### Records supplied

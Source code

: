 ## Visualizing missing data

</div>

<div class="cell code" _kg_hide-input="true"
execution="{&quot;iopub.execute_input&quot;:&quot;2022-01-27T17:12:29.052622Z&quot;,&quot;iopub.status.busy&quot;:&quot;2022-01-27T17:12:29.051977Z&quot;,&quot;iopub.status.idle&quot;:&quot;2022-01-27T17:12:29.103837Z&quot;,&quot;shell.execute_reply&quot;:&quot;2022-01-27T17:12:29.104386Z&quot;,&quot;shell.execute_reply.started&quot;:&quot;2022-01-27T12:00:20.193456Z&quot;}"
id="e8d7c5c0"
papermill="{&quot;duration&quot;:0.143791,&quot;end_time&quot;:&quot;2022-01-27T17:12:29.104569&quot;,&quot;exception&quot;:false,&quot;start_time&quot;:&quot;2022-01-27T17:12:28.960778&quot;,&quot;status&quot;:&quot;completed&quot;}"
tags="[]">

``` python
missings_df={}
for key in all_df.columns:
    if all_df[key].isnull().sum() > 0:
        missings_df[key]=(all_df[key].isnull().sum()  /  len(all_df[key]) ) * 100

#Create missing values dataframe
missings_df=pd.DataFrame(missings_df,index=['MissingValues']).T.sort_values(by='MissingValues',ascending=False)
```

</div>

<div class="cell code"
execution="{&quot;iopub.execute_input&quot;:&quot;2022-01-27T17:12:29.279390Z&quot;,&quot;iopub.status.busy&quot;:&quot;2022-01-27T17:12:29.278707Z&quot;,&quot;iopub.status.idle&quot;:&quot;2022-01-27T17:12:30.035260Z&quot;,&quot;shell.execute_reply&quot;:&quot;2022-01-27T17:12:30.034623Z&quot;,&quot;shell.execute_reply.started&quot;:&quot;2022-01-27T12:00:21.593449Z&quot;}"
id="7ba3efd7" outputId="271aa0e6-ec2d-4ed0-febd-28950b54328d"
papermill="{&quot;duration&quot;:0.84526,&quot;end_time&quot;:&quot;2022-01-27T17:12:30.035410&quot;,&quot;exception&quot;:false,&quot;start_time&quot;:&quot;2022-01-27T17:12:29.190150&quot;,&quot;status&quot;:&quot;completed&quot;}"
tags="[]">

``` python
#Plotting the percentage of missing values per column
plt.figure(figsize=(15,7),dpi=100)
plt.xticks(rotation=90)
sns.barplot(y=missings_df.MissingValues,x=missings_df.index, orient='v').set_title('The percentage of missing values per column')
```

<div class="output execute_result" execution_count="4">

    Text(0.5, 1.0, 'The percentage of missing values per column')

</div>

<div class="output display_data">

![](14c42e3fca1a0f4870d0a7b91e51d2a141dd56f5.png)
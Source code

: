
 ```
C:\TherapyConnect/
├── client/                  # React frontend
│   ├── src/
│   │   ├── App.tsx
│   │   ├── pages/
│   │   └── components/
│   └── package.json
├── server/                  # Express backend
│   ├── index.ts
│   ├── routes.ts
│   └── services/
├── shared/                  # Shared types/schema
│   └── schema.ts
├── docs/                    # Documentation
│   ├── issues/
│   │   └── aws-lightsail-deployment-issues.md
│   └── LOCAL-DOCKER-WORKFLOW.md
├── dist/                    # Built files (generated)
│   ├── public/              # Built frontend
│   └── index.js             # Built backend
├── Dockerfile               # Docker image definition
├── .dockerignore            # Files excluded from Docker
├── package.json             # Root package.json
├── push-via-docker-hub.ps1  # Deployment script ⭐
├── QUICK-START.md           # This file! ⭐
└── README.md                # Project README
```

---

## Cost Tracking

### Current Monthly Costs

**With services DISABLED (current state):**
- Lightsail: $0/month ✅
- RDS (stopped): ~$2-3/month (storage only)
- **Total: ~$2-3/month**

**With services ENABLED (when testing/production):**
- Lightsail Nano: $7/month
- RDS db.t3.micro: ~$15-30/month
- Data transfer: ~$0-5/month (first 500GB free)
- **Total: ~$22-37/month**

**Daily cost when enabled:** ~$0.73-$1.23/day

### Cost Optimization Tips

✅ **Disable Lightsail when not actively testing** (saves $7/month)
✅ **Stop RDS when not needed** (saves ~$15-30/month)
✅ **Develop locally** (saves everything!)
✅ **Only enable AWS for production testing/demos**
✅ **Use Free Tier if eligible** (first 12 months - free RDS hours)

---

######

Problem statement -> Retype every record above exactly.

Task result ->
Source code

: ## Visualizing missing data

</div>

<div class="cell code" _kg_hide-input="true"
execution="{&quot;iopub.execute_input&quot;:&quot;2022-01-27T17:12:29.052622Z&quot;,&quot;iopub.status.busy&quot;:&quot;2022-01-27T17:12:29.051977Z&quot;,&quot;iopub.status.idle&quot;:&quot;2022-01-27T17:12:29.103837Z&quot;,&quot;shell.execute_reply&quot;:&quot;2022-01-27T17:12:29.104386Z&quot;,&quot;shell.execute_reply.started&quot;:&quot;2022-01-27T12:00:20.193456Z&quot;}"
id="e8d7c5c0"
papermill="{&quot;duration&quot;:0.143791,&quot;end_time&quot;:&quot;2022-01-27T17:12:29.104569&quot;,&quot;exception&quot;:false,&quot;start_time&quot;:&quot;2022-01-27T17:12:28.960778&quot;,&quot;status&quot;:&quot;completed&quot;}"
tags="[]">

``` python
missings_df={}
for key in all_df.columns:
    if all_df[key].isnull().sum() > 0:
        missings_df[key]=(all_df[key].isnull().sum()  /  len(all_df[key]) ) * 100

#Create missing values dataframe
missings_df=pd.DataFrame(missings_df,index=['MissingValues']).T.sort_values(by='MissingValues',ascending=False)
```

</div>

<div class="cell code"
execution="{&quot;iopub.execute_input&quot;:&quot;2022-01-27T17:12:29.279390Z&quot;,&quot;iopub.status.busy&quot;:&quot;2022-01-27T17:12:29.278707Z&quot;,&quot;iopub.status.idle&quot;:&quot;2022-01-27T17:12:30.035260Z&quot;,&quot;shell.execute_reply&quot;:&quot;2022-01-27T17:12:30.034623Z&quot;,&quot;shell.execute_reply.started&quot;:&quot;2022-01-27T12:00:21.593449Z&quot;}"
id="7ba3efd7" outputId="271aa0e6-ec2d-4ed0-febd-28950b54328d"
papermill="{&quot;duration&quot;:0.84526,&quot;end_time&quot;:&quot;2022-01-27T17:12:30.035410&quot;,&quot;exception&quot;:false,&quot;start_time&quot;:&quot;2022-01-27T17:12:29.190150&quot;,&quot;status&quot;:&quot;completed&quot;}"
tags="[]">

``` python
#Plotting the percentage of missing values per column
plt.figure(figsize=(15,7),dpi=100)
plt.xticks(rotation=90)
sns.barplot(y=missings_df.MissingValues,x=missings_df.index, orient='v').set_title('The percentage of missing values per column')
```

<div class="output execute_result" execution_count="4">

    Text(0.5, 1.0, 'The percentage of missing values per column')

</div>

<div class="output display_data">

![](14c42e3fca1a0f4870d0a7b91e51d2a141dd56f5.png)
Source code

:
 ```
C:\TherapyConnect/
├── client/                  # React frontend
│   ├── src/
│   │   ├── App.tsx
│   │   ├── pages/
│   │   └── components/
│   └── package.json
├── server/                  # Express backend
│   ├── index.ts
│   ├── routes.ts
│   └── services/
├── shared/                  # Shared types/schema
│   └── schema.ts
├── docs/                    # Documentation
│   ├── issues/
│   │   └── aws-lightsail-deployment-issues.md
│   └── LOCAL-DOCKER-WORKFLOW.md
├── dist/                    # Built files (generated)
│   ├── public/              # Built frontend
│   └── index.js             # Built backend
├── Dockerfile               # Docker image definition
├── .dockerignore            # Files excluded from Docker
├── package.json             # Root package.json
├── push-via-docker-hub.ps1  # Deployment script ⭐
├── QUICK-START.md           # This file! ⭐
└── README.md                # Project README
```

---

## Cost Tracking

### Current Monthly Costs

**With services DISABLED (current state):**
- Lightsail: $0/month ✅
- RDS (stopped): ~$2-3/month (storage only)
- **Total: ~$2-3/month**

**With services ENABLED (when testing/production):**
- Lightsail Nano: $7/month
- RDS db.t3.micro: ~$15-30/month
- Data transfer: ~$0-5/month (first 500GB free)
- **Total: ~$22-37/month**

**Daily cost when enabled:** ~$0.73-$1.23/day

### Cost Optimization Tips

✅ **Disable Lightsail when not actively testing** (saves $7/month)
✅ **Stop RDS when not needed** (saves ~$15-30/month)
✅ **Develop locally** (saves everything!)
✅ **Only enable AWS for production testing/demos**
✅ **Use Free Tier if eligible** (first 12 months - free RDS hours)

---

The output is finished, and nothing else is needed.